** Opening SUPPLIED MATERIAL block **

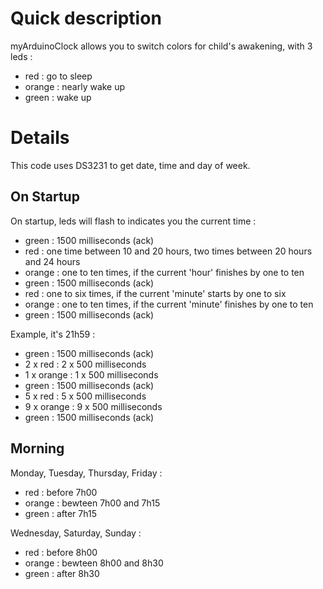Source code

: # Quick description

myArduinoClock allows you to switch colors for child's awakening, with 3 leds :
* red : go to sleep
* orange : nearly wake up
* green : wake up

# Details

This code uses DS3231 to get date, time and day of week.

## On Startup

On startup, leds will flash to indicates you the current time :
* green : 1500 milliseconds (ack)
* red : one time between 10 and 20 hours, two times between 20 hours and 24 hours
* orange : one to ten times, if the current 'hour' finishes by one to ten
* green : 1500 milliseconds (ack)
* red : one to six times, if the current 'minute' starts by one to six
* orange : one to ten times, if the current 'minute' finishes by one to ten
* green : 1500 milliseconds (ack)

Example, it's 21h59 :
* green : 1500 milliseconds (ack)
* 2 x red : 2 x 500 milliseconds
* 1 x orange : 1 x 500 milliseconds
* green : 1500 milliseconds (ack)
* 5 x red : 5 x 500 milliseconds
* 9 x orange : 9 x 500 milliseconds
* green : 1500 milliseconds (ack)

## Morning

Monday, Tuesday, Thursday, Friday :
* red : before 7h00
* orange : bewteen 7h00 and 7h15
* green : after 7h15

Wednesday, Saturday, Sunday :
* red : before 8h00
* orange : bewteen 8h00 and 8h30
* green : after 8h30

** Closing SUPPLIED MATERIAL block **

WHAT YOU WILL DO: The answer must be every line from the records above that contains the word "minute", copied out.

RESULT OF THIS TASK:
* red : one to six times, if the current 'minute' starts by one to six
* orange : one to ten times, if the current 'minute' finishes by one to ten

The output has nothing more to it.